BEGIN Given information
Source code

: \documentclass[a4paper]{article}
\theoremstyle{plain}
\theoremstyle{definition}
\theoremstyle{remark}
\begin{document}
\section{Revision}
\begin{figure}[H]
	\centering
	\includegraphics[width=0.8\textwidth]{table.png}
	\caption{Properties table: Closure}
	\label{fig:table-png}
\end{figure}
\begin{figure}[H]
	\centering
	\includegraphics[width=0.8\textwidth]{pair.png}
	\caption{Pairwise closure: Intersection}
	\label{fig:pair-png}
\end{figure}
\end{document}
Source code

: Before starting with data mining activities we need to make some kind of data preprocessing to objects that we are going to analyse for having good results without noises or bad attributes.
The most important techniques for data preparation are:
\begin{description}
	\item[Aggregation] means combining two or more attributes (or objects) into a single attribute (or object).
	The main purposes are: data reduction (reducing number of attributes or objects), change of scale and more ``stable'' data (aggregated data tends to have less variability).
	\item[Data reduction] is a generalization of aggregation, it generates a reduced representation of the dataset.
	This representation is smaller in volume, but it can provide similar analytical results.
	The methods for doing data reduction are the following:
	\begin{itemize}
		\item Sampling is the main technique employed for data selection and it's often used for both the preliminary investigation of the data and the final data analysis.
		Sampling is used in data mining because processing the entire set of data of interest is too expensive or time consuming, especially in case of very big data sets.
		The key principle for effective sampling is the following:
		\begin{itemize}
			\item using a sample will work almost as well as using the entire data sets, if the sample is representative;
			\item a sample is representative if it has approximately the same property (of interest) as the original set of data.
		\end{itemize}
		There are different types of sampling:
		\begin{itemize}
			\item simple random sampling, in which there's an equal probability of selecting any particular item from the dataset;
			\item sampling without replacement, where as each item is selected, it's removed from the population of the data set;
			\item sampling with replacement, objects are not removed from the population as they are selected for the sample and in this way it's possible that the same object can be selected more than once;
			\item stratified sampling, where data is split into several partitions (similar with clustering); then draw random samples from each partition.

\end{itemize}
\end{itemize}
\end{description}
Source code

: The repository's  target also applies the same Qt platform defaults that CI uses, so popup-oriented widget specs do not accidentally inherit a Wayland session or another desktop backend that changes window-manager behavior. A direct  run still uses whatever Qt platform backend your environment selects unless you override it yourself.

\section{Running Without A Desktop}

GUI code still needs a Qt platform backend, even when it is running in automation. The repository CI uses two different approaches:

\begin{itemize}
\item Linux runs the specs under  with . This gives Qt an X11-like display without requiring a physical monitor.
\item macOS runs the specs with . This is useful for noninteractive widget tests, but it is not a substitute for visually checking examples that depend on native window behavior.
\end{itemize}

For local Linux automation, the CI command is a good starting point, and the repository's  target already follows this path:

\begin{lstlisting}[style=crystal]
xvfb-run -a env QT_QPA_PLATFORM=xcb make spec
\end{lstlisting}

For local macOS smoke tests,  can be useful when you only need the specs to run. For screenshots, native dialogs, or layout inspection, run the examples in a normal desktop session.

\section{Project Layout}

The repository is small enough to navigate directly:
END Given information
_Your goal_
Beginning with the first line above, transcribe all of the data exactly.

_Task answer_
Source code

: \documentclass[a4paper]{article}
\theoremstyle{plain}
\theoremstyle{definition}
\theoremstyle{remark}
\begin{document}
\section{Revision}
\begin{figure}[H]
	\centering
	\includegraphics[width=0.8\textwidth]{table.png}
	\caption{Properties table: Closure}
	\label{fig:table-png}
\end{figure}
\begin{figure}[H]
	\centering
	\includegraphics[width=0.8\textwidth]{pair.png}
	\caption{Pairwise closure: Intersection}
	\label{fig:pair-png}
\end{figure}
\end{document}
Source code

: Before starting with data mining activities we need to make some kind of data preprocessing to objects that we are going to analyse for having good results without noises or bad attributes.
The most important techniques for data preparation are:
\begin{description}
	\item[Aggregation] means combining two or more attributes (or objects) into a single attribute (or object).
	The main purposes are: data reduction (reducing number of attributes or objects), change of scale and more ``stable'' data (aggregated data tends to have less variability).
	\item[Data reduction] is a generalization of aggregation, it generates a reduced representation of the dataset.
	This representation is smaller in volume, but it can provide similar analytical results.
	The methods for doing data reduction are the following:
	\begin{itemize}
		\item Sampling is the main technique employed for data selection and it's often used for both the preliminary investigation of the data and the final data analysis.
		Sampling is used in data mining because processing the entire set of data of interest is too expensive or time consuming, especially in case of very big data sets.
		The key principle for effective sampling is the following:
		\begin{itemize}
			\item using a sample will work almost as well as using the entire data sets, if the sample is representative;
			\item a sample is representative if it has approximately the same property (of interest) as the original set of data.
		\end{itemize}
		There are different types of sampling:
		\begin{itemize}
			\item simple random sampling, in which there's an equal probability of selecting any particular item from the dataset;
			\item sampling without replacement, where as each item is selected, it's removed from the population of the data set;
			\item sampling with replacement, objects are not removed from the population as they are selected for the sample and in this way it's possible that the same object can be selected more than once;
			\item stratified sampling, where data is split into several partitions (similar with clustering); then draw random samples from each partition.

\end{itemize}
\end{itemize}
\end{description}
Source code

: The repository's  target also applies the same Qt platform defaults that CI uses, so popup-oriented widget specs do not accidentally inherit a Wayland session or another desktop backend that changes window-manager behavior. A direct  run still uses whatever Qt platform backend your environment selects unless you override it yourself.

\section{Running Without A Desktop}

GUI code still needs a Qt platform backend, even when it is running in automation. The repository CI uses two different approaches:

\begin{itemize}
\item Linux runs the specs under  with . This gives Qt an X11-like display without requiring a physical monitor.
\item macOS runs the specs with . This is useful for noninteractive widget tests, but it is not a substitute for visually checking examples that depend on native window behavior.
\end{itemize}

For local Linux automation, the CI command is a good starting point, and the repository's  target already follows this path:

\begin{lstlisting}[style=crystal]
xvfb-run -a env QT_QPA_PLATFORM=xcb make spec
\end{lstlisting}

For local macOS smoke tests,  can be useful when you only need the specs to run. For screenshots, native dialogs, or layout inspection, run the examples in a normal desktop session.

\section{Project Layout}

The repository is small enough to navigate directly:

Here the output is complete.